Task brief: Repeat the records verbatim and leave the pictures out of your copy.

(Document images with source code)

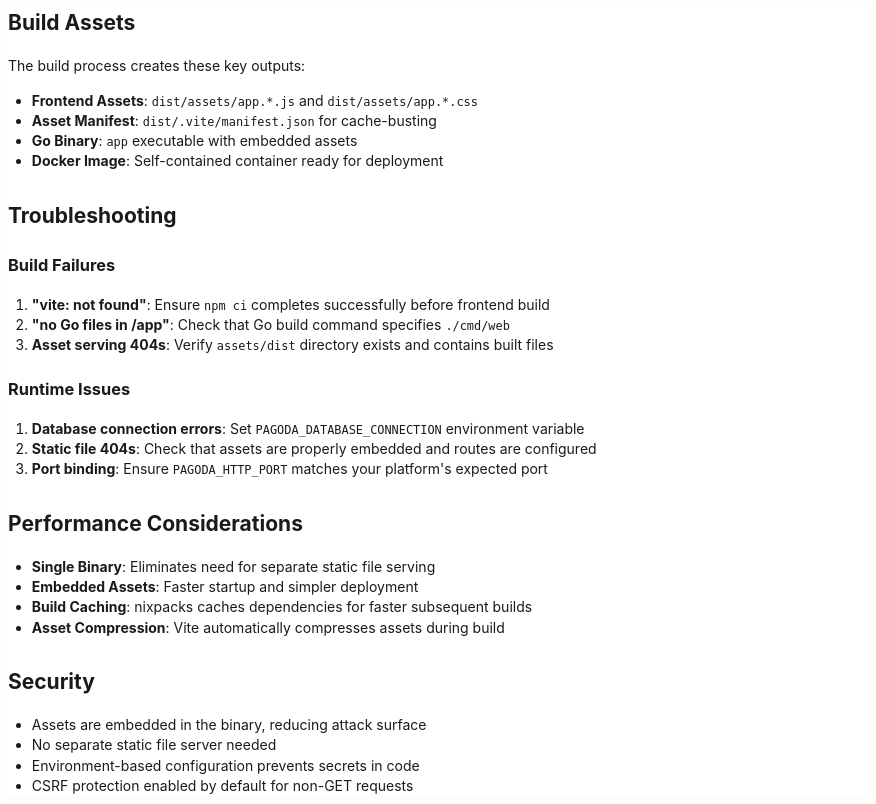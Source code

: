 ## Build Assets

The build process creates these key outputs:

- **Frontend Assets**: `dist/assets/app.*.js` and `dist/assets/app.*.css`
- **Asset Manifest**: `dist/.vite/manifest.json` for cache-busting
- **Go Binary**: `app` executable with embedded assets
- **Docker Image**: Self-contained container ready for deployment

## Troubleshooting

### Build Failures

1. **"vite: not found"**: Ensure `npm ci` completes successfully before frontend build
2. **"no Go files in /app"**: Check that Go build command specifies `./cmd/web`
3. **Asset serving 404s**: Verify `assets/dist` directory exists and contains built files

### Runtime Issues

1. **Database connection errors**: Set `PAGODA_DATABASE_CONNECTION` environment variable
2. **Static file 404s**: Check that assets are properly embedded and routes are configured
3. **Port binding**: Ensure `PAGODA_HTTP_PORT` matches your platform's expected port

## Performance Considerations

- **Single Binary**: Eliminates need for separate static file serving
- **Embedded Assets**: Faster startup and simpler deployment
- **Build Caching**: nixpacks caches dependencies for faster subsequent builds
- **Asset Compression**: Vite automatically compresses assets during build

## Security

- Assets are embedded in the binary, reducing attack surface
- No separate static file server needed
- Environment-based configuration prevents secrets in code
- CSRF protection enabled by default for non-GET requests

Response to the exercise:
Source code

: ## Build Assets

The build process creates these key outputs:

- **Frontend Assets**: `dist/assets/app.*.js` and `dist/assets/app.*.css`
- **Asset Manifest**: `dist/.vite/manifest.json` for cache-busting
- **Go Binary**: `app` executable with embedded assets
- **Docker Image**: Self-contained container ready for deployment

## Troubleshooting

### Build Failures

1. **"vite: not found"**: Ensure `npm ci` completes successfully before frontend build
2. **"no Go files in /app"**: Check that Go build command specifies `./cmd/web`
3. **Asset serving 404s**: Verify `assets/dist` directory exists and contains built files

### Runtime Issues

1. **Database connection errors**: Set `PAGODA_DATABASE_CONNECTION` environment variable
2. **Static file 404s**: Check that assets are properly embedded and routes are configured
3. **Port binding**: Ensure `PAGODA_HTTP_PORT` matches your platform's expected port

## Performance Considerations

- **Single Binary**: Eliminates need for separate static file serving
- **Embedded Assets**: Faster startup and simpler deployment
- **Build Caching**: nixpacks caches dependencies for faster subsequent builds
- **Asset Compression**: Vite automatically compresses assets during build

## Security

- Assets are embedded in the binary, reducing attack surface
- No separate static file server needed
- Environment-based configuration prevents secrets in code
- CSRF protection enabled by default for non-GET requests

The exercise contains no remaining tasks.